With this rapid rise in data, Google wanted to reinvent something that serves their use case. They came up with their own filesystem and released a paper on the Google File System (GFS) in 2003.

Unlike traditional file systems, GFS was engineered to handle files ranging from gigabytes to terabytes in size, support concurrent access by thousands of clients, and withstand frequent hardware failures inherent in data centers. This blog delves into the technical architecture, design philosophy, and operational mechanics of GFS, providing a comprehensive exploration of its inner workings.

According to Google:

The Google File System is a scalable distributed file system for large distributed data-intensive applications. It provides fault tolerance while running on inexpensive commodity hardware, and it delivers high aggregate performance to a large number of clients.

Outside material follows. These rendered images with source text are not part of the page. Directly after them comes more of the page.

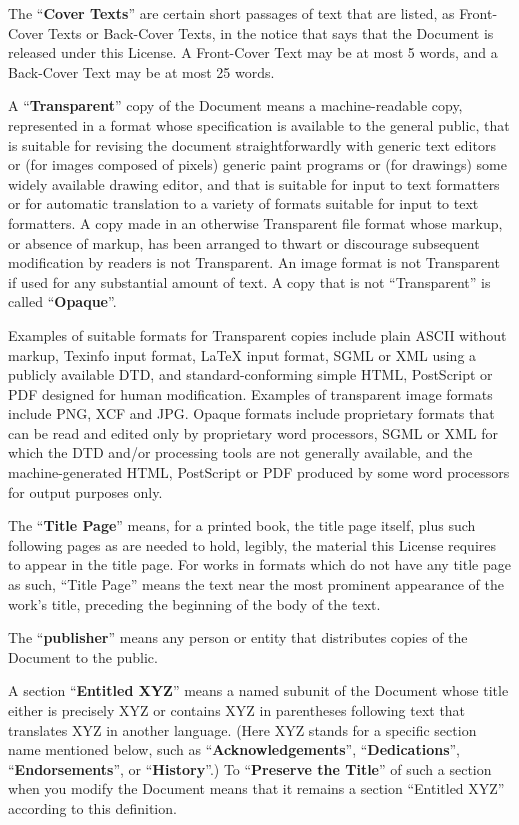 The ``\textbf{Cover Texts}'' are certain short passages of text that are listed,
as Front-Cover Texts or Back-Cover Texts, in the notice that says that
the Document is released under this License.  A Front-Cover Text may
be at most 5 words, and a Back-Cover Text may be at most 25 words.

A ``\textbf{Transparent}'' copy of the Document means a machine-readable copy,
represented in a format whose specification is available to the
general public, that is suitable for revising the document
straightforwardly with generic text editors or (for images composed of
pixels) generic paint programs or (for drawings) some widely available
drawing editor, and that is suitable for input to text formatters or
for automatic translation to a variety of formats suitable for input
to text formatters.  A copy made in an otherwise Transparent file
format whose markup, or absence of markup, has been arranged to thwart
or discourage subsequent modification by readers is not Transparent.
An image format is not Transparent if used for any substantial amount
of text.  A copy that is not ``Transparent'' is called ``\textbf{Opaque}''.

Examples of suitable formats for Transparent copies include plain
ASCII without markup, Texinfo input format, LaTeX input format, SGML
or XML using a publicly available DTD, and standard-conforming simple
HTML, PostScript or PDF designed for human modification.  Examples of
transparent image formats include PNG, XCF and JPG.  Opaque formats
include proprietary formats that can be read and edited only by
proprietary word processors, SGML or XML for which the DTD and/or
processing tools are not generally available, and the
machine-generated HTML, PostScript or PDF produced by some word
processors for output purposes only.

The ``\textbf{Title Page}'' means, for a printed book, the title page itself,
plus such following pages as are needed to hold, legibly, the material
this License requires to appear in the title page.  For works in
formats which do not have any title page as such, ``Title Page'' means
the text near the most prominent appearance of the work's title,
preceding the beginning of the body of the text.

The ``\textbf{publisher}'' means any person or entity that distributes
copies of the Document to the public.

A section ``\textbf{Entitled XYZ}'' means a named subunit of the Document whose
title either is precisely XYZ or contains XYZ in parentheses following
text that translates XYZ in another language.  (Here XYZ stands for a
specific section name mentioned below, such as ``\textbf{Acknowledgements}'',
``\textbf{Dedications}'', ``\textbf{Endorsements}'', or ``\textbf{History}''.)  
To ``\textbf{Preserve the Title}''
of such a section when you modify the Document means that it remains a
section ``Entitled XYZ'' according to this definition.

Before diving into the details, it would make sense to understand what a distributed file system (DFS) is and why we need one.

A Distributed File System (DFS), not the search algorithm that we learn in graphs, is a system where data is stored across multiple computers but appears to the user as a single unified storage. Unlike a local file system on a personal computer, a DFS allows access to files from different machines over a network using authentication credentials.

You can argue, but why do we even need a distributed file system? To answer it, think of it this way: A modern personal computer usually comes with how much disk space? 1TB? But what if we are a video editor and we have so much data that it exceeds the disk space? One viable solution would be to use an external hard disk, but that comes with risks. What if the hard disk fails? All our data will be lost. This is where distributed file systems come in. They offer several advantages:

Scalability: A single machine has limited storage capacity, whereas DFS allows you to store and manage massive amounts of data by distributing it across multiple machines. One machine might contain all your gaming data, while another might contain all your 50GB study materials. If your data grows, new storage nodes can be added without disrupting existing operations.
Fault Tolerance & High Availability: No matter how expensive our hardware is, hardware failures are inevitable. If all our precious data is stored on a single machine and it crashes, we lose access to the data. DFS replicates data across multiple machines, ensuring that even if one machine fails, the data remains accessible.
Performance Optimization: Instead of a single machine handling all our read/write requests, DFS distributes the workload across multiple nodes. This improves throughput and reduces latency, making large-scale applications more efficient.
Data Sharing & Collaboration: Say we created a masterpiece and want to share it with a group of people. One solution would be to share the same hard drive on which we have stored it with multiple people one by one. You can see how problematic this might become. Other users can see other contents present on the disk. While there are solutions to avoid this, you get the idea. In DFS, multiple users and applications can access and update the same files concurrently, making collaboration seamless.
Security: DFS allows authentication and authorization mechanisms to control who can read, write, or modify files. Sensitive data can be encrypted and stored securely.

Overview

Enough of all the context, now let's see how Google File System provides us all the functionalities. While GFS shares the majority of the specifics of a previously distributed file system, they have favored certain choices and design principles that suit their own need for scaling and application workloads.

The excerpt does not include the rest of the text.